(Saved entries)
----
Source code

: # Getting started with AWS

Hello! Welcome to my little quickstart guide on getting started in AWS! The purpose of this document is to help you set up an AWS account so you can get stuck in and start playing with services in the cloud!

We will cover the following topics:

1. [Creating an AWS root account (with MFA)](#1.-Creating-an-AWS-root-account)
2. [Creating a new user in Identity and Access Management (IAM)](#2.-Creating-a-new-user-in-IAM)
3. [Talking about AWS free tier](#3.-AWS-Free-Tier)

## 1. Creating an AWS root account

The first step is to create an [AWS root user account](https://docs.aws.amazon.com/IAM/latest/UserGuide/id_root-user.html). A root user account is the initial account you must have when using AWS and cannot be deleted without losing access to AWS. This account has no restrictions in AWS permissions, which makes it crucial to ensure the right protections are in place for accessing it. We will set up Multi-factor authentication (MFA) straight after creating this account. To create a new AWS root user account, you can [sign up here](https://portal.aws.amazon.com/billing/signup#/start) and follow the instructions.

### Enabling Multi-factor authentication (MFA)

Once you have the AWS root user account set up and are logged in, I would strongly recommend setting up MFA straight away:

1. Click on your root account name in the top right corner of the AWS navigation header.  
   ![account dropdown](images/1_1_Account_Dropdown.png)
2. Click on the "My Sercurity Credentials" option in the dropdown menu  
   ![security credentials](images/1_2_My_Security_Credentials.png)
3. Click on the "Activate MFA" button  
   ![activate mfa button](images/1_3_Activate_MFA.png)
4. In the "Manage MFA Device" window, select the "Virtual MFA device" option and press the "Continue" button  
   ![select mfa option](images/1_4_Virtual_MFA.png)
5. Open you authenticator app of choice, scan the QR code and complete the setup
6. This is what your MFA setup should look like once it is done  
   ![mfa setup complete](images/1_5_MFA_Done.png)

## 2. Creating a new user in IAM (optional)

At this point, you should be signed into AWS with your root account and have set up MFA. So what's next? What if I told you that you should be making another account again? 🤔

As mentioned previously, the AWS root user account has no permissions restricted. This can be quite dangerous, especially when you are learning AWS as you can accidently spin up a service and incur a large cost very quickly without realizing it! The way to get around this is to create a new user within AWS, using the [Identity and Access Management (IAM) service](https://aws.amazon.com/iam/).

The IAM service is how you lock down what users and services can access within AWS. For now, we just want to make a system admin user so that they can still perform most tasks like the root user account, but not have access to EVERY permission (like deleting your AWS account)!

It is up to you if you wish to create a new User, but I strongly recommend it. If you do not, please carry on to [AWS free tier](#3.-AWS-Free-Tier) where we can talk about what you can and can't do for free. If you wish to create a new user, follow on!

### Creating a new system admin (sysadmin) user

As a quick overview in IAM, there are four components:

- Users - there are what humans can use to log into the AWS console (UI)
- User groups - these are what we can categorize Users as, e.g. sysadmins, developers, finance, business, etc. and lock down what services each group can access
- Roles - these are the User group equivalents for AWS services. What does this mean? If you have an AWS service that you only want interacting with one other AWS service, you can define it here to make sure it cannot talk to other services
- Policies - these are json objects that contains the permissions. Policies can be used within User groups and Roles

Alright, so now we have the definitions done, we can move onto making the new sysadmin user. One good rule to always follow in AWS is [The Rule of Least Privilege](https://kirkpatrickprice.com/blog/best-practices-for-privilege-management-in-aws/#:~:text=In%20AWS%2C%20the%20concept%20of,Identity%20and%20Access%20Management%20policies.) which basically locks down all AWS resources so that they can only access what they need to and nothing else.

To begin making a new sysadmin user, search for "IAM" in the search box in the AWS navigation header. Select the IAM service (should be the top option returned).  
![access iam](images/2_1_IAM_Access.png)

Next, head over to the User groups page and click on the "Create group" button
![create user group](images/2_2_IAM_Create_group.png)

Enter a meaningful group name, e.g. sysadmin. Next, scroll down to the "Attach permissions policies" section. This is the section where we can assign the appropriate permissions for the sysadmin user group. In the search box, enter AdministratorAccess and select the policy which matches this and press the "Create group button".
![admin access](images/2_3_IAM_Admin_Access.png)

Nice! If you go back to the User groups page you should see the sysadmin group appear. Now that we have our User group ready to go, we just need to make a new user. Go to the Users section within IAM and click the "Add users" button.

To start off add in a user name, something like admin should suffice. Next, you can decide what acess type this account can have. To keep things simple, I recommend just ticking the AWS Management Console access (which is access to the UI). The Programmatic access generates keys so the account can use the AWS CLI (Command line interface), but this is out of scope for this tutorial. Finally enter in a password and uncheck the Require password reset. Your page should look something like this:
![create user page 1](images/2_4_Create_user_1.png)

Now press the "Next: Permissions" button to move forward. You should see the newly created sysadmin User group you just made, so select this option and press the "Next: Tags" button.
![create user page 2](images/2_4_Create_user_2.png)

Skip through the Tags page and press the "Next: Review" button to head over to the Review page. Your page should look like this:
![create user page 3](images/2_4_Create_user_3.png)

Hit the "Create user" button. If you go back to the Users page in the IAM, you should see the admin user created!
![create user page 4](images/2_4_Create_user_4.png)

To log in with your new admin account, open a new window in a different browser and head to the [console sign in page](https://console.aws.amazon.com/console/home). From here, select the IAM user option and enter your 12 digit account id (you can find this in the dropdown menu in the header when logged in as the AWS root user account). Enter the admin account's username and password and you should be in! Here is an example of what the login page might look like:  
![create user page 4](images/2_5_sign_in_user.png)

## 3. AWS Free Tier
----
DIRECTIONS FOR THIS TASK: Quote exactly the first line of the data and every line after it through the one holding "## 1. Creating an AWS root account".

FINISHED TASK:
Source code

: # Getting started with AWS

Hello! Welcome to my little quickstart guide on getting started in AWS! The purpose of this document is to help you set up an AWS account so you can get stuck in and start playing with services in the cloud!

We will cover the following topics:

1. [Creating an AWS root account (with MFA)](#1.-Creating-an-AWS-root-account)
2. [Creating a new user in Identity and Access Management (IAM)](#2.-Creating-a-new-user-in-IAM)
3. [Talking about AWS free tier](#3.-AWS-Free-Tier)

## 1. Creating an AWS root account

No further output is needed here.